Gas: South Stream, Mosca corteggia Ankara, invito a cooperare
MOSCA (awp/ats/ans) - Nella costruzione di nuovi gasdotti, Mosca ha invitato la Turchia a cooperare al progetto italo-russo del South Stream, concorrente del Nabucco, del quale Ankara dovrebbe essere uno dei partner principali. L'invito è stato avanzato dal primo vicepremier russo Igor Secin alla fine di un incontro con il ministro turco dell'energia e delle risorse naturali Taner Yildiz, come riferisce oggi l'agenzia Ria Novosti.
"Noi prevediamo un approccio trasparente quando verrà presa la decisione su tale questione", ha spiegato Secin, sperando che Ankara studi la proposta di Mosca.
Secondo il vicepremier, nel colloquio sono state esaminate le differenti varianti e i differenti itinerari delle forniture di gas, compreso il Nabucco. "La valutazione economica precisa dell'efficacia della competitività permetterà di giudicare la superiorità di un progetto rispetto all'altro. South Stream ci sembra preferibile", ha proseguito, ricordando che esso può contare su sufficienti risorse.

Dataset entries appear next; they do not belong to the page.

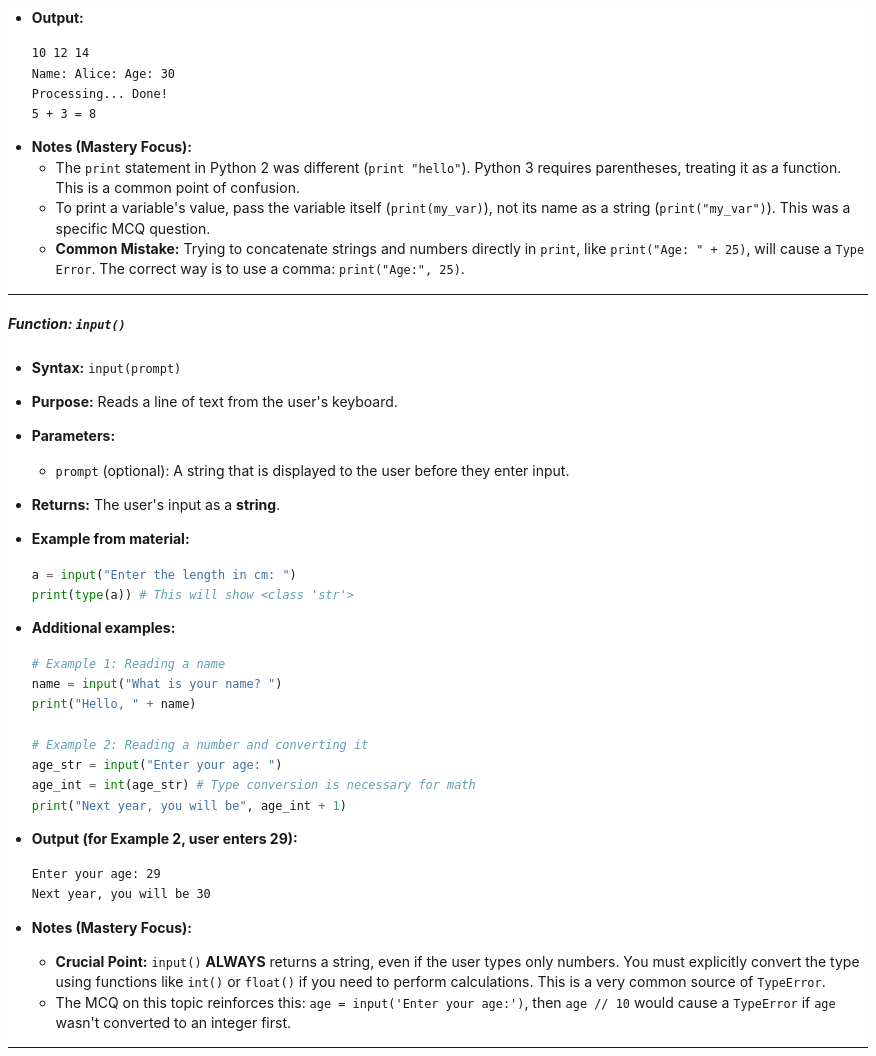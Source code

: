 - **Output:**
  ```
  10 12 14
  Name: Alice: Age: 30
  Processing... Done!
  5 + 3 = 8
  ```
- **Notes (Mastery Focus):**
  - The `print` statement in Python 2 was different (`print "hello"`). Python 3 requires parentheses, treating it as a function. This is a common point of confusion.
  - To print a variable's value, pass the variable itself (`print(my_var)`), not its name as a string (`print("my_var")`). This was a specific MCQ question.
  - **Common Mistake:** Trying to concatenate strings and numbers directly in `print`, like `print("Age: " + 25)`, will cause a `TypeError`. The correct way is to use a comma: `print("Age:", 25)`.

---

##### **Function: `input()`**

- **Syntax:** `input(prompt)`
- **Purpose:** Reads a line of text from the user's keyboard.
- **Parameters:**
  - `prompt` (optional): A string that is displayed to the user before they enter input.
- **Returns:** The user's input as a **string**.
- **Example from material:**
  ```python
  a = input("Enter the length in cm: ")
  print(type(a)) # This will show <class 'str'>
  ```
- **Additional examples:**

  ```python
  # Example 1: Reading a name
  name = input("What is your name? ")
  print("Hello, " + name)

  # Example 2: Reading a number and converting it
  age_str = input("Enter your age: ")
  age_int = int(age_str) # Type conversion is necessary for math
  print("Next year, you will be", age_int + 1)
  ```

- **Output (for Example 2, user enters 29):**
  ```
  Enter your age: 29
  Next year, you will be 30
  ```
- **Notes (Mastery Focus):**
  - **Crucial Point:** `input()` **ALWAYS** returns a string, even if the user types only numbers. You must explicitly convert the type using functions like `int()` or `float()` if you need to perform calculations. This is a very common source of `TypeError`.
  - The MCQ on this topic reinforces this: `age = input('Enter your age:')`, then `age // 10` would cause a `TypeError` if `age` wasn't converted to an integer first.

---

Il South Stream, frutto di una joint venture Gazprom-Eni, ha un costo stimato di 25 miliardi di euro e una capacità di 63 miliardi di metri cubi di gas l'anno: collegherà la Russia all'Europa meridionale passando sotto il Mar Nero e l'Adriatico.
Il Nabucco, per il quale si prevede un costo di 7,9 miliardi di dollari, è sponsorizzato dalla Ue per ridurre la dipendenza energetica dell'Europa da Mosca: aggirando la Russia, è destinato a trasportare annualmente da 20 a 30 miliardi di metri cubi di gas del Caspio attraverso l'Azerbaigian, la Georgia, la Turchia, la Bulgaria, la Romania, l'Ungheria e l'Austria.